In esito a tali accertamenti, per quanto ora interessa in relazione ai capi di imputazione oggetto del presente ricorso, a Pezzotti Valeno e Vincenzo, quali componenti del consiglio di amministrazione della Pezzotti S.r.l. con sede legale in Darfo Boario Terme ed impianto di trattamento dei rifiuti in Pisogne, venivano contestati i reati di cui agli articoli 51 bis del decreto legislativo n. 22 del 1997, in relazione all'art. 17 dello stesso decreto legislativo e 674 e 81, comma 1, C. P., per avere corrotto il latte prodotto da alcune aziende agricole site nel territorio di Pisogne destinato alla alimentazione umana, trattando illecitamente rifiuti contenenti PCB ed utilizzando impianti non adeguatamente presidiati al fine di evitare l’inquinamento dell’ambiente, così cagionando l’inquinamento della flora costituente la alimentazione del bestiame ed il conseguente inquinamento del latte prodotto (capo f) ed agli articoli 113, 440 e 452, comma 2, C. P. per avere con tali condotte corrotto sostanze destinate alla alimentazione (capo g), reati accertati in Pisogne il 22 marzo ed il 7 maggio 2001.

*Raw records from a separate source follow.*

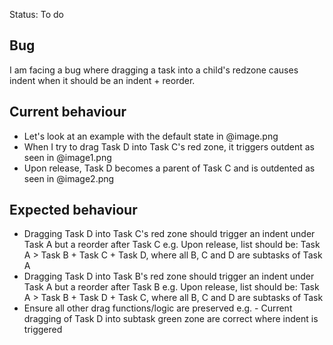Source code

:Status: To do

## Bug
I am facing a bug where dragging a task into a child's redzone causes indent when it should be an indent + reorder.

## Current behaviour
- Let's look at an example with the default state in @image.png
- When I try to drag Task D into Task C's red zone, it triggers outdent as seen in @image1.png
- Upon release, Task D becomes a parent of Task C and is outdented as seen in @image2.png 


## Expected behaviour
- Dragging Task D into Task C's red zone should trigger an indent under Task A but a reorder after Task C
    e.g. Upon release, list should be: Task A > Task B + Task C + Task D, where all B, C and D are subtasks of Task A
- Dragging Task D into Task B's red zone should trigger an indent under Task A but a reorder after Task B
    e.g. Upon release, list should be: Task A > Task B + Task D + Task C, where all B, C and D are subtasks of Task 
- Ensure all other drag functions/logic are preserved
    e.g. - Current dragging of Task D into subtask green zone are correct where indent is triggered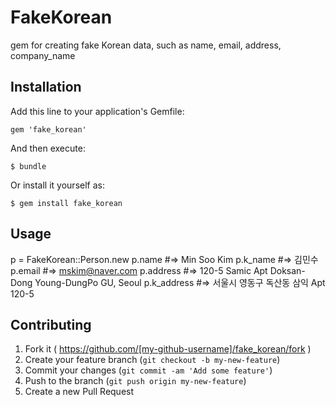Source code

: # FakeKorean

gem for creating fake Korean data, such as name, email, address, company_name

## Installation

Add this line to your application's Gemfile:

    gem 'fake_korean'

And then execute:

    $ bundle

Or install it yourself as:

    $ gem install fake_korean

## Usage
 p = FakeKorean::Person.new
 p.name   #=> Min Soo Kim
 p.k_name   #=> 김민수
 p.email  #=> mskim@naver.com
 p.address  #=> 120-5 Samic Apt Doksan-Dong Young-DungPo GU, Seoul
 p.k_address  #=> 서울시 영동구 독산동 삼익 Apt 120-5


## Contributing

1. Fork it ( https://github.com/[my-github-username]/fake_korean/fork )
2. Create your feature branch (`git checkout -b my-new-feature`)
3. Commit your changes (`git commit -am 'Add some feature'`)
4. Push to the branch (`git push origin my-new-feature`)
5. Create a new Pull Request
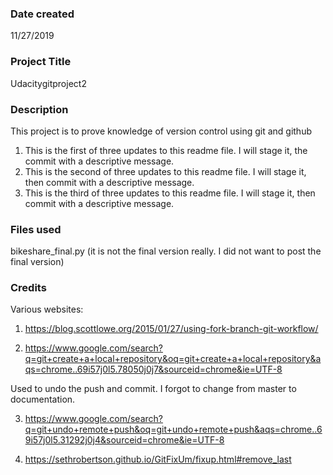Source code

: ### Date created
11/27/2019

### Project Title
Udacitygitproject2

### Description
This project is to prove knowledge of version control using git and github
1. This is the first of three updates to this readme file.  I will stage it, the commit with a descriptive message.
2. This is the second of three updates to this readme file.  I will stage it, then commit with a descriptive message.
3. This is the third of three updates to this readme file. I will stage it, then commit with a descriptive message.


### Files used
bikeshare_final.py (it is not the final version really.  I did not want to post the final version)

### Credits
Various websites:
1. https://blog.scottlowe.org/2015/01/27/using-fork-branch-git-workflow/

2. https://www.google.com/search?q=git+create+a+local+repository&oq=git+create+a+local+repository&aqs=chrome..69i57j0l5.78050j0j7&sourceid=chrome&ie=UTF-8

Used to undo the push and commit.  I forgot to change from master to documentation.

3. https://www.google.com/search?q=git+undo+remote+push&oq=git+undo+remote+push&aqs=chrome..69i57j0l5.31292j0j4&sourceid=chrome&ie=UTF-8

4. https://sethrobertson.github.io/GitFixUm/fixup.html#remove_last




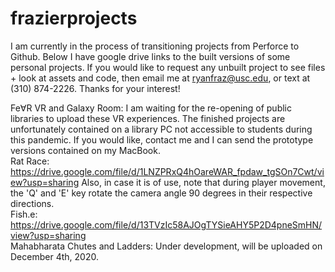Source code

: # frazierprojects
I am currently in the process of transitioning projects from Perforce to Github. Below I have google drive links to the built versions of some personal projects. If you would like to request any unbuilt project to see files + look at assets and code, then email me at ryanfraz@usc.edu, or text at (310) 874-2226. Thanks for your interest! 

Fe∀R VR and Galaxy Room: I am waiting for the re-opening of public libraries to upload these VR experiences. The finished projects are unfortunately contained on a library PC not accessible to students during this pandemic. If you would like, contact me and I can send the prototype versions contained on my MacBook.\
Rat Race: https://drive.google.com/file/d/1LNZPRxQ4hOareWAR_fpdaw_tgSOn7Cwt/view?usp=sharing Also, in case it is of use, note that during player movement, the 'Q' and 'E' key rotate the camera angle 90 degrees in their respective directions. \
Fish.e: https://drive.google.com/file/d/13TVzIc58AJOgTYSieAHY5P2D4pneSmHN/view?usp=sharing \
Mahabharata Chutes and Ladders: Under development, will be uploaded on December 4th, 2020.
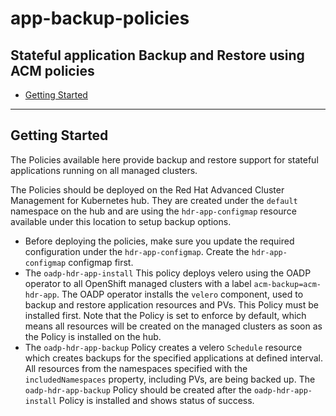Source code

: # app-backup-policies
Stateful application Backup and Restore using ACM policies 
------

- [Getting Started](#getting-started)

------

## Getting Started
The Policies available here provide backup and restore support for stateful applications running on all managed clusters. 

The Policies should be deployed on the Red Hat Advanced Cluster Management for Kubernetes hub. They are created under the `default` namespace on the hub and are using the `hdr-app-configmap` resource available under this location to setup backup options.
- Before deploying the policies, make sure you update the required configuration under the `hdr-app-configmap`. Create the `hdr-app-configmap` configmap first.
- The `oadp-hdr-app-install` This policy deploys velero using the OADP operator to all OpenShift managed clusters with a label `acm-backup=acm-hdr-app`. The OADP operator installs the `velero` component, used to backup and restore application resources and PVs. This Policy must be installed first. Note that the Policy is set to enforce by default, which means all resources will be created on the managed clusters as soon as the Policy is installed on the hub.
- The `oadp-hdr-app-backup` Policy creates a velero `Schedule` resource which creates backups for the specified applications at defined interval. All resources from the namespaces specified with the `includedNamespaces` property, including PVs, are being backed up. The `oadp-hdr-app-backup` Policy should be created after the `oadp-hdr-app-install` Policy is installed and shows status of success. 

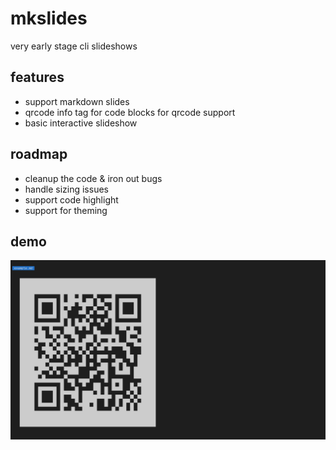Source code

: # mkslides

very early stage cli slideshows

## features

- support markdown slides
- qrcode info tag for code blocks for qrcode support
- basic interactive slideshow 

## roadmap

- cleanup the code & iron out bugs
- handle sizing issues
- support code highlight
- support for theming

## demo

![image qrcode slide](/image/demo.png)
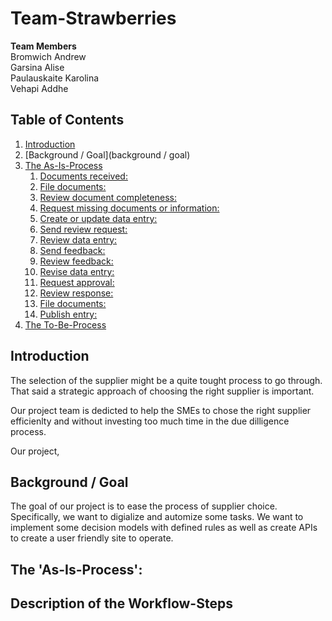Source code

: # Team-Strawberries

**Team Members**\
Bromwich Andrew\
Garsina Alise\
Paulauskaite Karolina\
Vehapi Addhe

## Table of Contents
1. [Introduction](introduction)
2. [Background / Goal](background / goal)
3. [The As-Is-Process](#the-as-is-process)
    1. [Documents received:](#documents-received)    
    2. [File documents:](#file-documents)    
    3. [Review document completeness:](#review-document-completeness)    
    4. [Request missing documents or information:](#request-missing-documents-or-information)    
    5. [Create or update data entry:](#create-or-update-data-entry)
    6. [Send review request:](#send-review-request)
    7. [Review data entry:](#review-data-entry)
    8. [Send feedback:](#send-feedback)
    9. [Review feedback:](#review-feedback)
   10. [Revise data entry:](#revise-data-entry)
   11. [Request approval:](#request-approval)
   12. [Review response:](#review-response)
   13. [File documents:](#file-documents)
   14. [Publish entry:](#publish-entry)
4. [The To-Be-Process](#the-to-be-process)

## Introduction
The selection of the supplier might be a quite tought process to go through. That said a strategic approach of choosing the right supplier is important. 

Our project team is dedicted to help the SMEs to chose the right supplier efficienlty and without investing too much time in the due dilligence process. 

Our project,

## Background / Goal
The goal of our project is to ease the process of supplier choice. Specifically, we want to digialize and automize some tasks. We want to implement some decision models with defined rules as well as create APIs to create a user friendly site to operate. 


## The 'As-Is-Process':

## Description of the Workflow-Steps
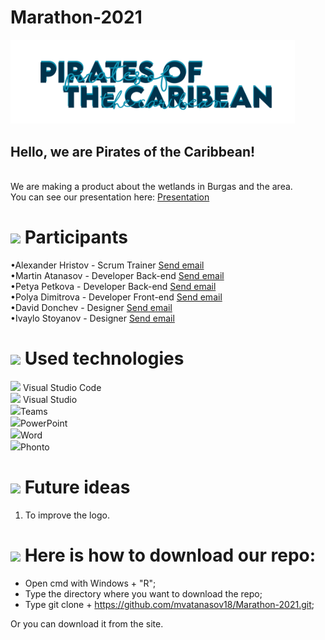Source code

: # Marathon-2021


<img src= "logo/logoReadme.png" width="455">

 

## Hello, we are Pirates of the Caribbean!
 <br>
We are making a product about the wetlands in Burgas and the area. <br>
You can see our presentation here:
<a href="presentation and documentation/Presentation.pptx" >Presentation</a>

 

# <img src = "https://emojipedia-us.s3.dualstack.us-west-1.amazonaws.com/thumbs/120/whatsapp/273/water-wave_1f30a.png" width = "30"> Participants

 

•Alexander Hristov - Scrum Trainer <a href="mailto:aihristov18@codingburgas.bg">Send email</a> <br>
•Martin Atanasov - Developer Back-end <a href="mailto:mvatanasov18@codingburgas.bg">Send email</a> <br>
•Petya Petkova - Developer Back-end  <a href="mailto:PIPetkova19@codingburgas.bg">Send email</a> <br>
•Polya Dimitrova - Developer Front-end <a href="mailto:pddimitrova19@codingburgas.bg">Send email</a> <br>
•David Donchev - Designer <a href="mailto:dndonchev20@codingburgas.bg">Send email</a> <br>
•Ivaylo Stoyanov - Designer <a href="mailto:ipstoyanov20@codingburgas.bg">Send email</a> <br> 

 

# <img src = "https://emojipedia-us.s3.dualstack.us-west-1.amazonaws.com/thumbs/120/whatsapp/273/water-wave_1f30a.png" width = "30"> Used technologies

 

<img src = "https://upload.wikimedia.org/wikipedia/commons/thumb/9/9a/Visual_Studio_Code_1.35_icon.svg/1024px-Visual_Studio_Code_1.35_icon.svg.png" width = "20"> Visual Studio Code <br>
<img src = "https://upload.wikimedia.org/wikipedia/commons/thumb/c/cd/Visual_Studio_2017_Logo.svg/1200px-Visual_Studio_2017_Logo.svg.png"  width = "20"> Visual Studio  <br>
<img src = "https://heliocentrix.co.uk/wp-content/uploads/2020/04/microsoft-teams-logo-png_480-480.png" width = "20">Teams <br>
<img src = "https://brandslogos.com/wp-content/uploads/thumbs/microsoft-powerpoint-2013-logo-vector.svg" width ="20">PowerPoint <br> 
<img src = "https://download.logo.wine/logo/Microsoft_Word/Microsoft_Word-Logo.wine.png" width= "30">Word <br>
<img src = "https://apps-for-pc.com/wp-content/uploads/2020/02/Phonto-For-PC.png" width= "20">Phonto <br>

 

# <img src = "https://emojipedia-us.s3.dualstack.us-west-1.amazonaws.com/thumbs/120/whatsapp/273/water-wave_1f30a.png" width = "30"> Future ideas

 

1. To improve the logo. <br>

 

# <img src = "https://emojipedia-us.s3.dualstack.us-west-1.amazonaws.com/thumbs/120/whatsapp/273/water-wave_1f30a.png" width = "30"> Here is how to download our repo:

 

 - Open cmd with Windows + "R"; <br>
 - Type the directory where you want to download the repo; <br>
 - Type git clone + https://github.com/mvatanasov18/Marathon-2021.git; <br>
 
Or you can download it from the site.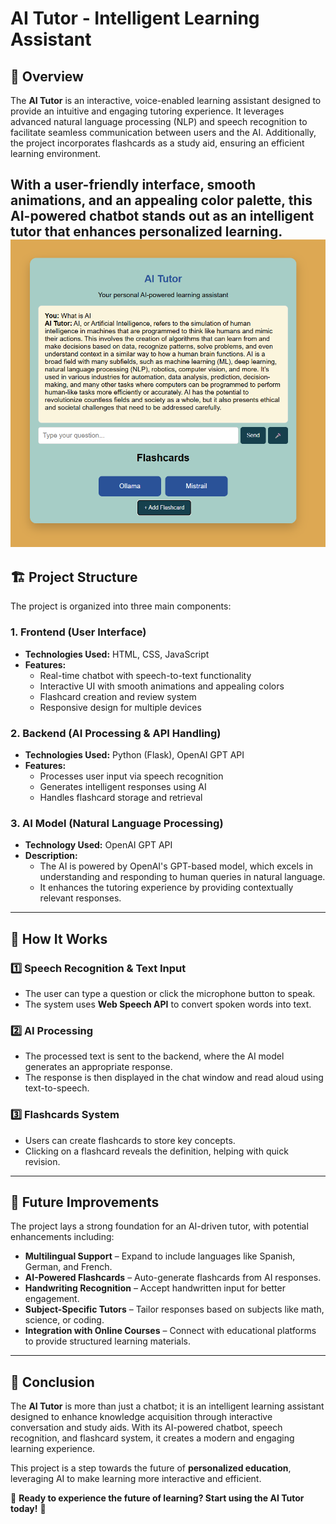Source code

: # AI Tutor - Intelligent Learning Assistant

## 📌 Overview
The **AI Tutor** is an interactive, voice-enabled learning assistant designed to provide an intuitive and engaging tutoring experience. It leverages advanced natural language processing (NLP) and speech recognition to facilitate seamless communication between users and the AI. Additionally, the project incorporates flashcards as a study aid, ensuring an efficient learning environment.

With a user-friendly interface, smooth animations, and an appealing color palette, this AI-powered chatbot stands out as an intelligent tutor that enhances personalized learning.
![Alt Text](https://github.com/Keshav-spec/AI-Tutor/blob/main/Screenshot%202025-03-01%20155453.png?raw=true)
---

## 🏗️ Project Structure
The project is organized into three main components:

### **1. Frontend (User Interface)**
- **Technologies Used:** HTML, CSS, JavaScript
- **Features:**
  - Real-time chatbot with speech-to-text functionality
  - Interactive UI with smooth animations and appealing colors
  - Flashcard creation and review system
  - Responsive design for multiple devices

### **2. Backend (AI Processing & API Handling)**
- **Technologies Used:** Python (Flask), OpenAI GPT API
- **Features:**
  - Processes user input via speech recognition
  - Generates intelligent responses using AI
  - Handles flashcard storage and retrieval

### **3. AI Model (Natural Language Processing)**
- **Technology Used:** OpenAI GPT API
- **Description:**
  - The AI is powered by OpenAI's GPT-based model, which excels in understanding and responding to human queries in natural language.
  - It enhances the tutoring experience by providing contextually relevant responses.

---

## 🎤 How It Works
### **1️⃣ Speech Recognition & Text Input**
- The user can type a question or click the microphone button to speak.
- The system uses **Web Speech API** to convert spoken words into text.

### **2️⃣ AI Processing**
- The processed text is sent to the backend, where the AI model generates an appropriate response.
- The response is then displayed in the chat window and read aloud using text-to-speech.

### **3️⃣ Flashcards System**
- Users can create flashcards to store key concepts.
- Clicking on a flashcard reveals the definition, helping with quick revision.

---

## 🚀 Future Improvements
The project lays a strong foundation for an AI-driven tutor, with potential enhancements including:
- **Multilingual Support** – Expand to include languages like Spanish, German, and French.
- **AI-Powered Flashcards** – Auto-generate flashcards from AI responses.
- **Handwriting Recognition** – Accept handwritten input for better engagement.
- **Subject-Specific Tutors** – Tailor responses based on subjects like math, science, or coding.
- **Integration with Online Courses** – Connect with educational platforms to provide structured learning materials.

---

## 🎯 Conclusion
The **AI Tutor** is more than just a chatbot; it is an intelligent learning assistant designed to enhance knowledge acquisition through interactive conversation and study aids. With its AI-powered chatbot, speech recognition, and flashcard system, it creates a modern and engaging learning experience.

This project is a step towards the future of **personalized education**, leveraging AI to make learning more interactive and efficient.

📌 **Ready to experience the future of learning? Start using the AI Tutor today!** 🚀

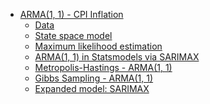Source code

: -   [ARMA(1, 1) - CPI Inflation](#arma1-1---cpi-inflation)
    -   [Data](#data)
    -   [State space model](#state-space-model)
    -   [Maximum likelihood estimation](#maximum-likelihood-estimation)
    -   [ARMA(1, 1) in Statsmodels via
        SARIMAX](#arma1-1-in-statsmodels-via-sarimax)
    -   [Metropolis-Hastings -
        ARMA(1, 1)](#metropolis-hastings---arma1-1)
    -   [Gibbs Sampling - ARMA(1, 1)](#gibbs-sampling---arma1-1)
    -   [Expanded model: SARIMAX](#expanded-model-sarimax)

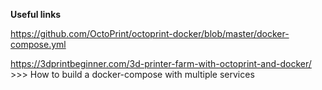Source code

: **Useful links**

https://github.com/OctoPrint/octoprint-docker/blob/master/docker-compose.yml

https://3dprintbeginner.com/3d-printer-farm-with-octoprint-and-docker/  >>> How to build a docker-compose with multiple services
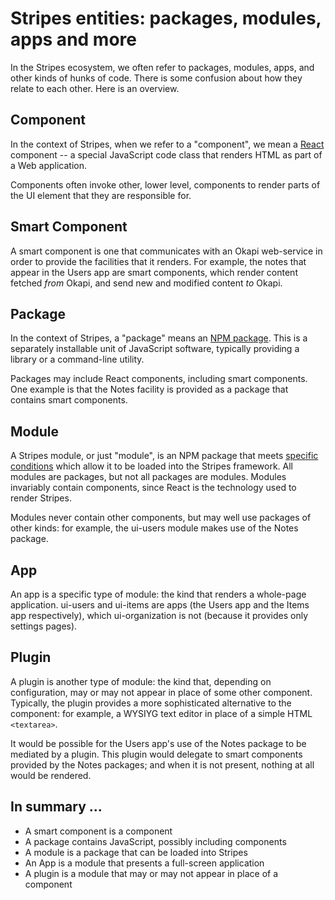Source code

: # Stripes entities: packages, modules, apps and more

In the Stripes ecosystem, we often refer to packages, modules, apps, and other kinds of hunks of code. There is some confusion about how they relate to each other. Here is an overview.

## Component

In the context of Stripes, when we refer to a "component", we mean a [React](https://facebook.github.io/react/) component -- a special JavaScript code class that renders HTML as part of a Web application.

Components often invoke other, lower level, components to render parts of the UI element that they are responsible for.

## Smart Component

A smart component is one that communicates with an Okapi web-service in order to provide the facilities that it renders. For example, the notes that appear in the Users app are smart components, which render content fetched _from_ Okapi, and send new and modified content _to_ Okapi.

## Package

In the context of Stripes, a "package" means an [NPM package](https://www.w3schools.com/nodejs/nodejs_npm.asp). This is a separately installable unit of JavaScript software, typically providing a library or a command-line utility.

Packages may include React components, including smart components. One example is that the Notes facility is provided as a package that contains smart components.

## Module

A Stripes module, or just "module", is an NPM package that meets [specific conditions](https://github.com/folio-org/stripes-core/blob/master/doc/dev-guide.md#modules) which allow it to be loaded into the Stripes framework. All modules are packages, but not all packages are modules. Modules invariably contain components, since React is the technology used to render Stripes.

Modules never contain other components, but may well use packages of other kinds: for example, the ui-users module makes use of the Notes package.

## App

An app is a specific type of module: the kind that renders a whole-page application. ui-users and ui-items are apps (the Users app and the Items app respectively), which ui-organization is not (because it provides only settings pages).

## Plugin

A plugin is another type of module: the kind that, depending on configuration, may or may not appear in place of some other component. Typically, the plugin provides a more sophisticated alternative to the component: for example, a WYSIYG text editor in place of a simple HTML `<textarea>`.

It would be possible for the Users app's use of the Notes package to be mediated by a plugin. This plugin would delegate to smart components provided by the Notes packages; and when it is not present, nothing at all would be rendered.

## In summary ...

* A smart component is a component
* A package contains JavaScript, possibly including components
* A module is a package that can be loaded into Stripes
* An App is a module that presents a full-screen application
* A plugin is a module that may or may not appear in place of a component

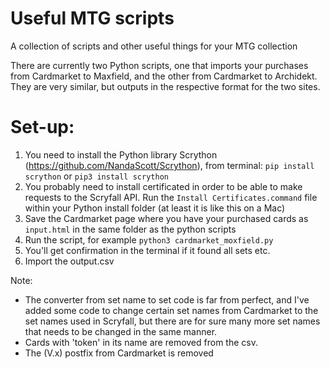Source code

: # Useful MTG scripts
A collection of scripts and other useful things for your MTG collection

There are currently two Python scripts, one that imports your purchases from Cardmarket to Maxfield, and the other from Cardmarket to Archidekt. They are very similar, but outputs in the respective format for the two sites.

# Set-up:
1) You need to install the Python library Scrython (https://github.com/NandaScott/Scrython), from terminal: `pip install scrython` or `pip3 install scrython`
2) You probably need to install certificated in order to be able to make requests to the Scryfall API. Run the `Install Certificates.command` file within your Python install folder (at least it is like this on a Mac)
3) Save the Cardmarket page where you have your purchased cards as `input.html` in the same folder as the python scripts
4) Run the script, for example `python3 cardmarket_moxfield.py`
5) You'll get confirmation in the terminal if it found all sets etc.
6) Import the output.csv

Note: 
* The converter from set name to set code is far from perfect, and I've added some code to change certain set names from Cardmarket to the set names used in Scryfall, but there are for sure many more set names that needs to be changed in the same manner.
* Cards with 'token' in its name are removed from the csv.
* The (V.x) postfix from Cardmarket is removed
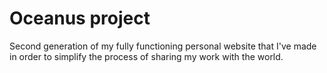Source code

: # Oceanus project
Second generation of my fully functioning personal website that I've made in order to simplify the process of sharing my work with the world.
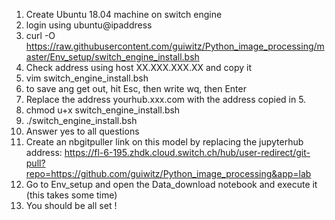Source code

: 1. Create Ubuntu 18.04 machine on switch engine
2. login using ubuntu@ipaddress
3. curl -O https://raw.githubusercontent.com/guiwitz/Python_image_processing/master/Env_setup/switch_engine_install.bsh
4. Check address using host XX.XXX.XXX.XX and copy it
5. vim switch_engine_install.bsh
6. to save ang get out, hit Esc, then write wq, then Enter
6. Replace the address yourhub.xxx.com with the address copied in 5.
7. chmod u+x switch_engine_install.bsh
8. ./switch_engine_install.bsh
9. Answer yes to all questions
9. Create an nbgitpuller link on this model by replacing the jupyterhub address: https://fl-6-195.zhdk.cloud.switch.ch/hub/user-redirect/git-pull?repo=https://github.com/guiwitz/Python_image_processing&app=lab
10. Go to Env_setup and open the Data_download notebook and execute it (this takes some time)
11. You should be all set !

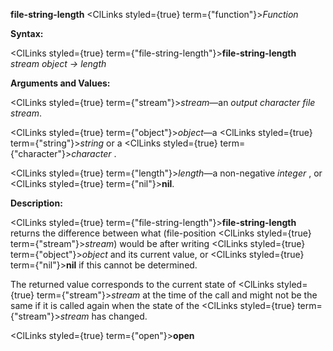 **file-string-length** <ClLinks styled={true} term={"function"}><i>Function</i></ClLinks> 



**Syntax:** 



<ClLinks styled={true} term={"file-string-length"}><b>file-string-length</b></ClLinks> *stream object → length* 



**Arguments and Values:** 



<ClLinks styled={true} term={"stream"}><i>stream</i></ClLinks>—an *output character file stream*. 



<ClLinks styled={true} term={"object"}><i>object</i></ClLinks>—a <ClLinks styled={true} term={"string"}><i>string</i></ClLinks> or a <ClLinks styled={true} term={"character"}><i>character</i></ClLinks> . 



<ClLinks styled={true} term={"length"}><i>length</i></ClLinks>—a non-negative *integer* , or <ClLinks styled={true} term={"nil"}><b>nil</b></ClLinks>. 



**Description:** 



<ClLinks styled={true} term={"file-string-length"}><b>file-string-length</b></ClLinks> returns the difference between what (file-position <ClLinks styled={true} term={"stream"}><i>stream</i></ClLinks>) would be after writing <ClLinks styled={true} term={"object"}><i>object</i></ClLinks> and its current value, or <ClLinks styled={true} term={"nil"}><b>nil</b></ClLinks> if this cannot be determined. 



The returned value corresponds to the current state of <ClLinks styled={true} term={"stream"}><i>stream</i></ClLinks> at the time of the call and might not be the same if it is called again when the state of the <ClLinks styled={true} term={"stream"}><i>stream</i></ClLinks> has changed. 







 



 



<ClLinks styled={true} term={"open"}><b>open</b></ClLinks> 



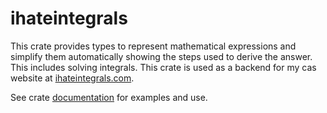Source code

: # ihateintegrals

This crate provides types to represent mathematical expressions and simplify
them automatically showing the steps used to derive the answer. This includes
solving integrals. This crate is used as a backend for my cas website at
[ihateintegrals.com](ihateintegrals.com).

See crate [documentation](https://docs.rs/ihateintegrals/latest/ihateintegrals/)
for examples and use.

La Corte di merito ha previamente respinto la eccezione di incompetenza territoriale sollevata dagli imputati sotto il profilo che il reato sarebbe stato commesso in territorio di Costa Volpino (sito in provincia di Bergamo) o non nel comune di Pisogne (sito in provincia di Brescia), rilevando che, a norma dell’art. 16 del C. P. P., doveva aversi riguardo al reato più grave (capo g) che si era consumato neI luogo in cui era avvenuta la contaminazione del latte, accertata per prima nelle aziende agricole di Brescia, come risultante anche dalla deposizione del sindaco di Costa Volpino e dove il reato aveva assunto connotati di maggiore gravità.

Quanto alla sussistenza dei reati di cui ai capi f) e g), ha rilevato che il decreto n. 209 del 1999 aveva classificato come PCB - definibile come olio elettrico, di cui era conosciuta la tossicità ben prima del 2001 - non solo i poli - cloro - bifenil, ma qualsiasi apparecchio contenente o che era servito a contenere PCB, onerando il detentore di un obbligo di decontaminazione e di smaltimento in condizioni sicure (deposito sotterraneo in profondità) ed etichettatura, per cui gli imputati, che trattavano proprio rottami contenenti parti meccaniche sporche di oli, contenitori con residui di acqua ragia, condensatori ed accumulatori, individuati in alto numero pure in cumuli di rifiuti già parzialmente trattati oltre che in un camion appena giunto nello stabilimento e sottoposto a sequestro al momento della verifica da parte dell’Arpa e dei CC, e gestivano quindi un impianto finalizzato al trattamento anche di rifiuti speciali pericolosi, pur non essendovi autorizzati, conoscevano o devolvano conoscere, usando la normale diligenza, le problematiche relative al PCB.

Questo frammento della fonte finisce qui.